-- Task details --
Copy out each line below that has the word "mathbf" in it.

Stored data entries
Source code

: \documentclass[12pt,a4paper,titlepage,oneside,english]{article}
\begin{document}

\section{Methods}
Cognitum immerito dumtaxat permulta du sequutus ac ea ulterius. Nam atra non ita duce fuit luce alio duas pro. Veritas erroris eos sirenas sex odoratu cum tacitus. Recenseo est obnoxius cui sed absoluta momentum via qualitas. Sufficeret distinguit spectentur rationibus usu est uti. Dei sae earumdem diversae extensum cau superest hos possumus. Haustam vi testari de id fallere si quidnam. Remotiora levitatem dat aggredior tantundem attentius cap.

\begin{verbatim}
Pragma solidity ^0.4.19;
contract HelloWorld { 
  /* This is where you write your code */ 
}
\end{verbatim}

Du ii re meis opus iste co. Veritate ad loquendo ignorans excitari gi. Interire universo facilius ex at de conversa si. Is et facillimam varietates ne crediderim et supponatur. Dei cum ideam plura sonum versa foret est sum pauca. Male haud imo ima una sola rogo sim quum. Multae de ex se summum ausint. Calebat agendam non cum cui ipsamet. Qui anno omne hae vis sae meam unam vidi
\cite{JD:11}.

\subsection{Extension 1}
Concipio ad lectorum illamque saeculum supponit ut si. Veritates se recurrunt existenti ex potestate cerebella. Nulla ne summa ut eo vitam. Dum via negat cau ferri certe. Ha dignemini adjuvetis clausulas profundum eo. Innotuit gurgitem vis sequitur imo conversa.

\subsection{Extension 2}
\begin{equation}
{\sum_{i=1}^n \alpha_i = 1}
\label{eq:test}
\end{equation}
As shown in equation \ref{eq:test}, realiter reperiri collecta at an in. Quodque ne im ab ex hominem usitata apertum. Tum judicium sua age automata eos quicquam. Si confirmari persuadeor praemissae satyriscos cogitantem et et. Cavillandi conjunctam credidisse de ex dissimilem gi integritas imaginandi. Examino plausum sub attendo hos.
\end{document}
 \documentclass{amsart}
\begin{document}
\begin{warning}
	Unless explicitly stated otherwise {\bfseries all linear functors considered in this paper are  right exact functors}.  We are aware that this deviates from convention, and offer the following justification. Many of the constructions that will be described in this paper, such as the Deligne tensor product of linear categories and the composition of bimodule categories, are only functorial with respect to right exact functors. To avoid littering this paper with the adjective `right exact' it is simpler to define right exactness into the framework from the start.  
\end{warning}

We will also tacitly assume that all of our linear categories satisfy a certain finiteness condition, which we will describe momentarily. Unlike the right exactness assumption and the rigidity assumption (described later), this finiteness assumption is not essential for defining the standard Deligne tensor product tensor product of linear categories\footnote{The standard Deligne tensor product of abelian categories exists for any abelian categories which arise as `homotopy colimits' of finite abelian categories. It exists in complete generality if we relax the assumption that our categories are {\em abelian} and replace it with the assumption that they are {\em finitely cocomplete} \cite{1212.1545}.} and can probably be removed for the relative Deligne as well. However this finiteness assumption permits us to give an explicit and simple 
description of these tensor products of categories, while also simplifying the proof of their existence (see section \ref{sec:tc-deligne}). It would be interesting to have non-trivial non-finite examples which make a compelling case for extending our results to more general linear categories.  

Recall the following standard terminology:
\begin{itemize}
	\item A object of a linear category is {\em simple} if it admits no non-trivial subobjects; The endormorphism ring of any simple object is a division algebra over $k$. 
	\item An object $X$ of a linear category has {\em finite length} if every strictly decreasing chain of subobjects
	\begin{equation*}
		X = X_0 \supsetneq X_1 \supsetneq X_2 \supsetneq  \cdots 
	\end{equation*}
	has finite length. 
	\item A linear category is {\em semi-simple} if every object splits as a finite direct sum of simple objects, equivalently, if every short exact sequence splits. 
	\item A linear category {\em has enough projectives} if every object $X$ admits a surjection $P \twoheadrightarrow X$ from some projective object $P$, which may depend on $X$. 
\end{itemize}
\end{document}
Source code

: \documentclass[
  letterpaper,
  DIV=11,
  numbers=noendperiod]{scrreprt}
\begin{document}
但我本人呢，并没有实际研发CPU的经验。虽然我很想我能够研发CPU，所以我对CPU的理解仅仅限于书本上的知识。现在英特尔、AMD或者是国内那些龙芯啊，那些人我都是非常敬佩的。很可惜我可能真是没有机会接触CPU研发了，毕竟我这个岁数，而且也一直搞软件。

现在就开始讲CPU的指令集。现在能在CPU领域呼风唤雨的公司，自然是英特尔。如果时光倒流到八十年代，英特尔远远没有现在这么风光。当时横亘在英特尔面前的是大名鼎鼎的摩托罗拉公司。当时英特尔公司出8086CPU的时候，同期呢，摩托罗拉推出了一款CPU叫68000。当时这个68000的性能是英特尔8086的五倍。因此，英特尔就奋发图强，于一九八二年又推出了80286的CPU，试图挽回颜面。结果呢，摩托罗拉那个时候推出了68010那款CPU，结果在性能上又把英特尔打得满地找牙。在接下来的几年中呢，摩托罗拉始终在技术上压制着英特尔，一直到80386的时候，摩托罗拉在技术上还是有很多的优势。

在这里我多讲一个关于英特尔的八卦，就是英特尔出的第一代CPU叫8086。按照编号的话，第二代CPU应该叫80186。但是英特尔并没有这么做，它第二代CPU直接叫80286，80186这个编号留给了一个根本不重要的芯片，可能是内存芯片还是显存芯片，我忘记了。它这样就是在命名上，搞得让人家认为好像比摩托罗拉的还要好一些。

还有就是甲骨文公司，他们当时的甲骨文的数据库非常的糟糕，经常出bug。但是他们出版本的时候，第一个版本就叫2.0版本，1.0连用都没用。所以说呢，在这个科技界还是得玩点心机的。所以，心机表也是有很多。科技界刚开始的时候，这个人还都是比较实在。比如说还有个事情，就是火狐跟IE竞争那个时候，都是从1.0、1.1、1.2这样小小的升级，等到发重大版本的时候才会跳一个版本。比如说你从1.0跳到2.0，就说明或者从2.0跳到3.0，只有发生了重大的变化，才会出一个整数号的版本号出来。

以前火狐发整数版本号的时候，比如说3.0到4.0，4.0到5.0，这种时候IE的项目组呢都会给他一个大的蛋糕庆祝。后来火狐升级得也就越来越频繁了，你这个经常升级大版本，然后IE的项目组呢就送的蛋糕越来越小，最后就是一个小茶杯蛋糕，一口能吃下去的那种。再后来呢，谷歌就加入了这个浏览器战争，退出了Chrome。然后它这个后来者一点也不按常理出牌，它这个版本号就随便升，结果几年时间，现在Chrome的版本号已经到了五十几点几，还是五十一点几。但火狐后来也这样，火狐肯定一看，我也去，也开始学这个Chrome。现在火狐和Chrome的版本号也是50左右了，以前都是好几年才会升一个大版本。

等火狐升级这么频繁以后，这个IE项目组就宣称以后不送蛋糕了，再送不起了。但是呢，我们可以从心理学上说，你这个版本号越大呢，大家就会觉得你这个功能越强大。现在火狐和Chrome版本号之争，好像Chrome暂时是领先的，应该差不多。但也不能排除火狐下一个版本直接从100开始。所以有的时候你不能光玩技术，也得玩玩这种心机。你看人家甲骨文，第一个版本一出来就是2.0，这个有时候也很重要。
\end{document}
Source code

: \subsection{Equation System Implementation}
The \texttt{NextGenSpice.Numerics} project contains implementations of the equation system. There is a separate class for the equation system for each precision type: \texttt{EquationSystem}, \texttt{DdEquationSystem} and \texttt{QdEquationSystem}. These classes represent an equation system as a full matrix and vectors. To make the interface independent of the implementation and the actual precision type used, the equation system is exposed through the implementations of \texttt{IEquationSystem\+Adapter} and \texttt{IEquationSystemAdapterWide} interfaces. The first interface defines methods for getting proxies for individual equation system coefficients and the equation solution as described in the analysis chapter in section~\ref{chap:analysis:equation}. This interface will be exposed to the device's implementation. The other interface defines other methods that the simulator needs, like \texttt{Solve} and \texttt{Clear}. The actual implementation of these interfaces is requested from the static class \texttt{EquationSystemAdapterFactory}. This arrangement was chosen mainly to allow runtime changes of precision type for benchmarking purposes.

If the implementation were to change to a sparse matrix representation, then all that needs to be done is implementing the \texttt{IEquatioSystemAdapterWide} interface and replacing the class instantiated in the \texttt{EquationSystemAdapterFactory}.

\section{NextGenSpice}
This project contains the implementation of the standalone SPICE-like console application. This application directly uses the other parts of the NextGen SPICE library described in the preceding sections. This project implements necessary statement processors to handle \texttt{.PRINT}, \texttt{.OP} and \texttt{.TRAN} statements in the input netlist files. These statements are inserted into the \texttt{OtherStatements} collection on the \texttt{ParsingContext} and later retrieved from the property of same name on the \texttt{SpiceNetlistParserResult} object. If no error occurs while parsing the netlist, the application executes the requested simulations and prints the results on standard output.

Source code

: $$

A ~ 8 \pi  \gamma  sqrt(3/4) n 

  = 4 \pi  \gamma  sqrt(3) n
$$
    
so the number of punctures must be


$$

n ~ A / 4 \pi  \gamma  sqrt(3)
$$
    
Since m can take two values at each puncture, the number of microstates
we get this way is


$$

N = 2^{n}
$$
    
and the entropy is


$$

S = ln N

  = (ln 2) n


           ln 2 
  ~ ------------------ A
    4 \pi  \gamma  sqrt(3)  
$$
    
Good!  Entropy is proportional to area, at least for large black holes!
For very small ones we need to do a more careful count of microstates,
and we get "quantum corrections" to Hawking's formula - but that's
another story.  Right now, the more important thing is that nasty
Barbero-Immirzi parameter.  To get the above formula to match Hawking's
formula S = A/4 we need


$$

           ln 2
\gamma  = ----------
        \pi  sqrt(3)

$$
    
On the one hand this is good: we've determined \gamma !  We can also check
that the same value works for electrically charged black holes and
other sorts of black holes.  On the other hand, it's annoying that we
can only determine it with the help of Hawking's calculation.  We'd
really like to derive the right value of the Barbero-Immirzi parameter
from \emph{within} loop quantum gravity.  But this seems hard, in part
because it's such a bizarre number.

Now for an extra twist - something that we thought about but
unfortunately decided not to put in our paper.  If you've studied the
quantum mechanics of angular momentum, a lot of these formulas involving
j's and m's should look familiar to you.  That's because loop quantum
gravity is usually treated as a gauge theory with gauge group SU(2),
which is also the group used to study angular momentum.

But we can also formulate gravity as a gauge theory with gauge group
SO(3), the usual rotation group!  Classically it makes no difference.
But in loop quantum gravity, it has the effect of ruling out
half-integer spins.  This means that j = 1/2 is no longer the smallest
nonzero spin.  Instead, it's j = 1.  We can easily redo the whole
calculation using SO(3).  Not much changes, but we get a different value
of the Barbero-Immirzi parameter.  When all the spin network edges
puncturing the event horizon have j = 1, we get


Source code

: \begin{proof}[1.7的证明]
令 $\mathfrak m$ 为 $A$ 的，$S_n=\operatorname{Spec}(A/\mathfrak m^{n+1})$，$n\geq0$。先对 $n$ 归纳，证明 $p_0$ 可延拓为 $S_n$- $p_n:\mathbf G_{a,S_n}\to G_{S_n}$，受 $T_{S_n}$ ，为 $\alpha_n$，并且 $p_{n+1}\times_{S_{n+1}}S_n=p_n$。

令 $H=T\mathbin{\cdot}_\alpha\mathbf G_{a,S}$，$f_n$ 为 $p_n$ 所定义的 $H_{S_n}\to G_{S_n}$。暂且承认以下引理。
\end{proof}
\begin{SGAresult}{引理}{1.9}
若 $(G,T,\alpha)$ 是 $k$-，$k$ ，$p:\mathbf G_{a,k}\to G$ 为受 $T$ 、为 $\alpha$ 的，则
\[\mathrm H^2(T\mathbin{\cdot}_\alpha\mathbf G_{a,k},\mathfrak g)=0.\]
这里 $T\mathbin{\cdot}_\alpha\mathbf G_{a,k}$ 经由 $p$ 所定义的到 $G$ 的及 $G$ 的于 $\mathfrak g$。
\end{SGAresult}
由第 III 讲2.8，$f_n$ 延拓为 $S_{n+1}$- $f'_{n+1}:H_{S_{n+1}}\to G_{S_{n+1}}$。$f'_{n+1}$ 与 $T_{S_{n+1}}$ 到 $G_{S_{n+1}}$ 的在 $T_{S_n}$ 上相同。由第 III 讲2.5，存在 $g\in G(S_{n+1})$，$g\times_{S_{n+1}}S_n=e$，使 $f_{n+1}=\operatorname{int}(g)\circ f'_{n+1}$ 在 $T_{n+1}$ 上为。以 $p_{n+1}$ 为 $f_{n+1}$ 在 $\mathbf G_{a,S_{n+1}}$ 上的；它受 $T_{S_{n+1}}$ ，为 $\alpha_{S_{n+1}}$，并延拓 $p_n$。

-- Written response --
令 $\mathfrak m$ 为 $A$ 的，$S_n=\operatorname{Spec}(A/\mathfrak m^{n+1})$，$n\geq0$。先对 $n$ 归纳，证明 $p_0$ 可延拓为 $S_n$- $p_n:\mathbf G_{a,S_n}\to G_{S_n}$，受 $T_{S_n}$ ，为 $\alpha_n$，并且 $p_{n+1}\times_{S_{n+1}}S_n=p_n$。
令 $H=T\mathbin{\cdot}_\alpha\mathbf G_{a,S}$，$f_n$ 为 $p_n$ 所定义的 $H_{S_n}\to G_{S_n}$。暂且承认以下引理。
若 $(G,T,\alpha)$ 是 $k$-，$k$ ，$p:\mathbf G_{a,k}\to G$ 为受 $T$ 、为 $\alpha$ 的，则
\[\mathrm H^2(T\mathbin{\cdot}_\alpha\mathbf G_{a,k},\mathfrak g)=0.\]
这里 $T\mathbin{\cdot}_\alpha\mathbf G_{a,k}$ 经由 $p$ 所定义的到 $G$ 的及 $G$ 的于 $\mathfrak g$。
由第 III 讲2.8，$f_n$ 延拓为 $S_{n+1}$- $f'_{n+1}:H_{S_{n+1}}\to G_{S_{n+1}}$。$f'_{n+1}$ 与 $T_{S_{n+1}}$ 到 $G_{S_{n+1}}$ 的在 $T_{S_n}$ 上相同。由第 III 讲2.5，存在 $g\in G(S_{n+1})$，$g\times_{S_{n+1}}S_n=e$，使 $f_{n+1}=\operatorname{int}(g)\circ f'_{n+1}$ 在 $T_{n+1}$ 上为。以 $p_{n+1}$ 为 $f_{n+1}$ 在 $\mathbf G_{a,S_{n+1}}$ 上的；它受 $T_{S_{n+1}}$ ，为 $\alpha_{S_{n+1}}$，并延拓 $p_n$。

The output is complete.